## Exercise details
Both the line containing "boot demo 是一个用来深度学习并实战" and the line containing "processing and visualization." belong to the span. Output exactly that span from the listing below, and nothing outside it.

## Exercise materials
== == ==

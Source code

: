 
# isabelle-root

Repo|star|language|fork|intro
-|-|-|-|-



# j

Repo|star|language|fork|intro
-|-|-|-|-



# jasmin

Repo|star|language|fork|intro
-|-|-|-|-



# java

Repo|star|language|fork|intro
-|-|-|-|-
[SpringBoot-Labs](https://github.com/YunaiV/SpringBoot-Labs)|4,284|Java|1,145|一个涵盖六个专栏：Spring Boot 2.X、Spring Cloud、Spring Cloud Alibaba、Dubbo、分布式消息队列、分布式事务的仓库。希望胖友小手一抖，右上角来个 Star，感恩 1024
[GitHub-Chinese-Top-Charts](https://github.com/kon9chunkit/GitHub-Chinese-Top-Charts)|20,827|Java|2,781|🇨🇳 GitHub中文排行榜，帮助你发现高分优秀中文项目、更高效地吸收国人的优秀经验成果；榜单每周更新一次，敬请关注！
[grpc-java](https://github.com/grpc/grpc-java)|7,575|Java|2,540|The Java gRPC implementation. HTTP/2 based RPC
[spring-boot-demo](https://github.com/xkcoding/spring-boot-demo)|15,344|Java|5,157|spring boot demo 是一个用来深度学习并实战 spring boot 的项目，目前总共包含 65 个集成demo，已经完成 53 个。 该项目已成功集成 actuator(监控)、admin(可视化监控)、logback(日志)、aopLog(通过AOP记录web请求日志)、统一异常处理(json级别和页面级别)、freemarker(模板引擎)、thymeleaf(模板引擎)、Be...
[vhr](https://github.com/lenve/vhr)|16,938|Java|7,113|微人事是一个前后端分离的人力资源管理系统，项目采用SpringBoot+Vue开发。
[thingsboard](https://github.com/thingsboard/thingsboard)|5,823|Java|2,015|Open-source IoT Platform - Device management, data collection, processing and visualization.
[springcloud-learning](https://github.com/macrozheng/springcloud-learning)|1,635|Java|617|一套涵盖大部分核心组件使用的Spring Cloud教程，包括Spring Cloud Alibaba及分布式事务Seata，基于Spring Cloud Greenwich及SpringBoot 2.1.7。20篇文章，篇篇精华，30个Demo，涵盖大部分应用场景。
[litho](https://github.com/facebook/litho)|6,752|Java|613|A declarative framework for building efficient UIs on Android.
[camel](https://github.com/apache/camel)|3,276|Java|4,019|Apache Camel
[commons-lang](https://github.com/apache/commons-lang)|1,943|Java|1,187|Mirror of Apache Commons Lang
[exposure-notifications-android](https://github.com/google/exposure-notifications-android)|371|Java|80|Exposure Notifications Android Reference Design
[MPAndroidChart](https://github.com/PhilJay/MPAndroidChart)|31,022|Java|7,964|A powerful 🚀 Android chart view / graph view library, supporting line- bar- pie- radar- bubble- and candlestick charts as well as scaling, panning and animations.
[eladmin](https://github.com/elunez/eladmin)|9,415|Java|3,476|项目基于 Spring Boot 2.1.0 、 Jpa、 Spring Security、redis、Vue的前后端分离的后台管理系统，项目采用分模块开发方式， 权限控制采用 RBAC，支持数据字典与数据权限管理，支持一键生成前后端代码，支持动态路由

== == ==

## Finished task
[spring-boot-demo](https://github.com/xkcoding/spring-boot-demo)|15,344|Java|5,157|spring boot demo 是一个用来深度学习并实战 spring boot 的项目，目前总共包含 65 个集成demo，已经完成 53 个。 该项目已成功集成 actuator(监控)、admin(可视化监控)、logback(日志)、aopLog(通过AOP记录web请求日志)、统一异常处理(json级别和页面级别)、freemarker(模板引擎)、thymeleaf(模板引擎)、Be...
[vhr](https://github.com/lenve/vhr)|16,938|Java|7,113|微人事是一个前后端分离的人力资源管理系统，项目采用SpringBoot+Vue开发。
[thingsboard](https://github.com/thingsboard/thingsboard)|5,823|Java|2,015|Open-source IoT Platform - Device management, data collection, processing and visualization.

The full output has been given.